Lead Leads The Pack
In January, Mother Jones' Kevin Drum included "the end of the crack epidemic, changes in policing tactics, higher incarceration rates, and more" as explanations for the drop in violent crime over the past two decades.
This past week, he noted as explanations for the continuing (but declining) disparity between the crime rate of black teens and that of white teens as "the toxic legacy of racism and slavery; poverty rates in inner cities; gang culture; and many more."
The "more" and the "many more" ought to include abortion and the persistent and growing dissolution of the traditional family. But that is mere quibbling, given that those are but two of numerous factors, including those cited by Drum.
But Drum's focus has been the influence of lead. In an article last winter, he linked to one study which he summarized as finding
that lead exposure is linked to production of the brain's white matter—primarily a substance called myelin, which forms an insulating sheath around the connections between neurons. Lead exposure degrades both the formation and structure of myelin, and when this happens, says Kim Dietrich, one of the leaders of the imaging studies, "neurons are not communicating effectively." Put simply, the network connections within the brain become both slower and less coordinated.
Drum linked to a second study he noted
found that high exposure to lead during childhood was linked to a permanent loss of gray matter in the prefrontal cortex—a part of the brain associated with aggression control as well as what psychologists call "executive functions": emotional regulation, impulse control, attention, verbal reasoning, and mental flexibility. One way to understand this, says Kim Cecil, another member of the Cincinnati team, is that lead affects precisely the areas of the brain "that make us most human."
The scourge of violent crime has abated since the early 1990s. Violent crime had continued to rise through the decades until 15-20 years after environmental regulations and introduction of the catalytic converter led to a dramatic decline in use of leaded gasoline in the U.S.A. States which experienced the greatest decline in lead consumption enjoyed the greatest drop in crime while countries which least reduced lead ingestion( in which lead poisoning had been rare) experienced a minimal reduction. Crime rates in neighborhoods in American cities tracked closely with lead concentrations and elevated childhood lead levels were associated with a higher incidence of arrest in children followed from womb to adulthood.
What science explained, experience confirmed. The evidence was overwhelming.

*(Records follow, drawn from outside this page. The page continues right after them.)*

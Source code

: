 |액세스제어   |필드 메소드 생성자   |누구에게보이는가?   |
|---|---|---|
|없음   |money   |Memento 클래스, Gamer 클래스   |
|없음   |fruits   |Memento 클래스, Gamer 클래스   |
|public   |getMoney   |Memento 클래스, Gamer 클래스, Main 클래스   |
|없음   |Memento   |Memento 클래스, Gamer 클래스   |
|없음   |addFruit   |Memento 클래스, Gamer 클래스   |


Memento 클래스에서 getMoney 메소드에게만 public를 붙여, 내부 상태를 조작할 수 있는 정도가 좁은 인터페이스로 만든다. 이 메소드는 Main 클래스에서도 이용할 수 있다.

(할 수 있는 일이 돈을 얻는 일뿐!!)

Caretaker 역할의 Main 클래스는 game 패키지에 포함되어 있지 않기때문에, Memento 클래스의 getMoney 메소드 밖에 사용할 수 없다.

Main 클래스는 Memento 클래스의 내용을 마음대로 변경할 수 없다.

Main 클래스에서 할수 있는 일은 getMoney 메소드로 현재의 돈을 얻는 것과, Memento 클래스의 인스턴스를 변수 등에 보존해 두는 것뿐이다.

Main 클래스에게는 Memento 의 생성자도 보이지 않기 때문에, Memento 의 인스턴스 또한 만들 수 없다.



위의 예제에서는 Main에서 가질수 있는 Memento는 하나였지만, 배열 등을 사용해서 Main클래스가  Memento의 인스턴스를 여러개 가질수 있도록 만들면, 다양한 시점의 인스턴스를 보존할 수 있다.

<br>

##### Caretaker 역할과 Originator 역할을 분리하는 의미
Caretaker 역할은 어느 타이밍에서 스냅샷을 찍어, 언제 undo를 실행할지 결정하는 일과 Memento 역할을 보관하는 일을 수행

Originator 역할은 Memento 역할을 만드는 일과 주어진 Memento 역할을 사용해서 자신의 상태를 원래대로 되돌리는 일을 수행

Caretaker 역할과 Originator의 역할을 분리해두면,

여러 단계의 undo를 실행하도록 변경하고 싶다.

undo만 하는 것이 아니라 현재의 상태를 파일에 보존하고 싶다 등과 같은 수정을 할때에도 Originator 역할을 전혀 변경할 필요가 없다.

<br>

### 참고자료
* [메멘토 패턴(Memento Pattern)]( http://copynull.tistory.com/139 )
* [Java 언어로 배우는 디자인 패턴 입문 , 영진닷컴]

Drum had given considerable credit to several researchers, including Rick Nevin, then an economist working at HUD on the costs and benefits of removing lead paint from old homes. (See graph below from Nevin and CDC displaying corrrelation between blood level of young children and I.Q. from 1976 to 1995.) Responding to the death of Trayvon Martin, Nevin has released a study (to which Drum links) which illustrates the dramatic decline in arrests of black juveniles from 1994 to 2010, coupled with the far lower rate of decline in arrests of white juveniles. And he explains
African-American boys disproportionately involved in the criminal justice system were also disproportionately exposed to lead contaminated dust as young children, because black children were disproportionately concentrated in large cities and older housing. In 1976-1980, 15.3% of black children under the age of three had blood lead above 30 mcg/dl (micrograms of lead per deciliter of blood), when just 2.5% of white children had blood lead that high. In 1988-1991, after the elimination of leaded gasoline, 1.4% of black children and 0.4% of white children under the age of three had blood lead above 25 mcg/dl.
"The change," Nevin found, "is not explained by changes in the African-American family, poverty, or rising incarceration," which shifted far less in the period studied.
In some future time, the "right" person will make the discovery that lead had a very powerful impact on the incidence of criminality in society, and give little credit to Rick Nevin, Kevin Drum, and others who will have brought it to our attention much earlier. But the bill passed in July by the (GOP-controlled) House Appropriations Committee cuts by more than half programs to remove lead from the more than 200,000 homes in which it remains 35 leads after lead paint was banned. Harry Stein argues
According to a 2009 study, “For every dollar spent on controlling lead hazards, $17–$221 would be returned in health benefits, increased IQ, higher lifetime earnings, tax revenue, reduced spending on special education, and reduced criminal activity.” Using the most conservative estimate of $17 in benefits for every dollar invested, the $6 million that sequestration already cut from lead removal programs will cost our country at least $102 million. The House Republican cut of $64 million below sequestration would cost over $1 billion.
Clearly Repub congressional leadership is not aware of those consequences. If it were, thelead abatement program might have been completely eliminated.